Step 4: Monitor and Collect
Wait for all evaluator agents to complete. Check progress:
ls /tmp/glossary-eval/<carnet>/*-result.json | wc -l
Once all are done:
just glossary-collect <carnet>
This merges all results (auto-accepted high + evaluated medium/low) into /tmp/glossary-eval/<carnet>/accepted.json.
Step 5: Apply
just glossary-apply <carnet> --accept /tmp/glossary-eval/<carnet>/accepted.json --dry-run
just glossary-apply <carnet> --accept /tmp/glossary-eval/<carnet>/accepted.json
Step 6: Post-Run Analysis
After applying, review the rejection patterns. If new false-positive aliases emerge (rejected 2+ times across different paragraphs), add them to the pre-flight cleanup list in this skill file.
Also check for glossary data quality issues flagged by evaluators:
- Entries miscategorized (e.g., places filed under
people/mentioned/)
- Duplicate/stub entries that should be merged
- Missing aliases for entities that appear frequently
Grouping Strategy
For efficient parallel evaluation:
- Target ~50-100 candidates per subagent for medium batches
- Target ~20-30 candidates per subagent for low batches (they need more reads)
- Max 4-5 medium subagents + 2-3 low subagents per carnet
- Large entry files (100+ candidates) should get their own subagent
Expected Results
Based on carnet 068 (the first run):
- 717 raw candidates from 3,205 glossary entries
- 80% accept rate (572 accepted, 145 rejected)
- 567 tags applied across 19 entry files
- Top rejections: generic French words (monde, jour, femme, place, Dieu)

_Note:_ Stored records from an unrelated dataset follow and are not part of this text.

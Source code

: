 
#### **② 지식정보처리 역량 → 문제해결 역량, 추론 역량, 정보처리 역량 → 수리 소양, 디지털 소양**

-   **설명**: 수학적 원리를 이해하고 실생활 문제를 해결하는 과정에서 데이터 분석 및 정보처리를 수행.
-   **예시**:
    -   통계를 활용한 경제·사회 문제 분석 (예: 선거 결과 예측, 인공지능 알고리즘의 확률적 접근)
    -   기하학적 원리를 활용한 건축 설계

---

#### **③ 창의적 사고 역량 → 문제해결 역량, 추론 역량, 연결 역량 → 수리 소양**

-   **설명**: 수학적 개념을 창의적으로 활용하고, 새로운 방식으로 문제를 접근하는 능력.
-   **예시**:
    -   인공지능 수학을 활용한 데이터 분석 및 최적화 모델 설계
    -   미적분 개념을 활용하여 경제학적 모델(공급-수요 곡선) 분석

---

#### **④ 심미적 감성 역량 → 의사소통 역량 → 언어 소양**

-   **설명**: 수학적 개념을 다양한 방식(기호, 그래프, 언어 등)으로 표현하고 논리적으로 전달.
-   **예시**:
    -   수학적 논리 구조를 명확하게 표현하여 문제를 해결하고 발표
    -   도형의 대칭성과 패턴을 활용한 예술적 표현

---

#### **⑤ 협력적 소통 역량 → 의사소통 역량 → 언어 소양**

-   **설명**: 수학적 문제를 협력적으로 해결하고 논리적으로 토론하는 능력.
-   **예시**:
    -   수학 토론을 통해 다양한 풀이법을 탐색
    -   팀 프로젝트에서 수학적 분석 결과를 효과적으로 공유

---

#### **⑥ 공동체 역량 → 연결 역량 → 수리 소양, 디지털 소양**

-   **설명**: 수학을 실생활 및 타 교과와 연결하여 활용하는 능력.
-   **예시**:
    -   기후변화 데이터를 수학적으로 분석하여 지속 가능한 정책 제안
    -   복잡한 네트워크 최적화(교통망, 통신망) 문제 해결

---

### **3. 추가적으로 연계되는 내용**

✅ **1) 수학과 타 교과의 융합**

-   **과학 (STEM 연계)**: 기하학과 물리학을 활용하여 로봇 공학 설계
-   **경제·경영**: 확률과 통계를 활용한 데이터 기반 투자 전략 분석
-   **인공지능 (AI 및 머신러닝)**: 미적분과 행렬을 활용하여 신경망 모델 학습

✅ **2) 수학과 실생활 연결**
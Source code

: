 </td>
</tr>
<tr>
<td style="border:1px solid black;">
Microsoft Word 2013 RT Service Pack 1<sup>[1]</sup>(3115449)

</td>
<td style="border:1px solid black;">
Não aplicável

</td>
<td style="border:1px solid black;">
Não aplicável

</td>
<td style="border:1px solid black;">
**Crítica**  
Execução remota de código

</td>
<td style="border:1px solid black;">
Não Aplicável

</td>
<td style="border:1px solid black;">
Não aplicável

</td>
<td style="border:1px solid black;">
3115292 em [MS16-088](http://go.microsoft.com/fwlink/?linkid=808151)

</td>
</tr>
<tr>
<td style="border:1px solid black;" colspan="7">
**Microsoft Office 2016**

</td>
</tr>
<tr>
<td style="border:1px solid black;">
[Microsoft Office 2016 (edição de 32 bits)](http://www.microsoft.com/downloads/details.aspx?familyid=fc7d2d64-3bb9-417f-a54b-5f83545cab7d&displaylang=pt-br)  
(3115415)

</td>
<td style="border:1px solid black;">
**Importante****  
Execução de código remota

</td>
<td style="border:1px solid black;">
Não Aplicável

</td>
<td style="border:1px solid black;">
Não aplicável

- Processing time: ~10 minutes with 7 parallel subagents
Confidence Classification
The scanner classifies matches into three confidence levels:
| Level | Criteria | Action |
|---|
| High | Multi-word alias ≥10 chars (e.g., "Cercle de la Méditerranée", "Paul de Cassagnac") | Auto-accept |
| Medium | Single words 5-7 chars, or shorter multi-word | Evaluate with subagent |
| Low | ≤4 char aliases, or in AMBIGUOUS_ALIASES set (salon, portrait, etc.) | Evaluate carefully with subagent |
Tag Format
Tags are inserted as comment lines after the paragraph ID and any existing tags:
%% 068.0008 %%
%% [#Kernberger](../_glossary/people/writers/KATHERINE_KERNBERGER.md) %%
%% [#Mortality](../_glossary/culture/themes/MORTALITY.md) %%
%% [#Dina](../_glossary/people/core/DINA.md) %% ← NEW auto-tag
%% [#Broussais](../_glossary/people/mentioned/BROUSSAIS.md) %% ← NEW auto-tag
%% 2026-02-02T12:20:00 LAN: "Cercle de la Méditerranée" - exclusive social club... %%
Je respire, et je vais me promener à pied avec ma tante, Dina et Bihovetz.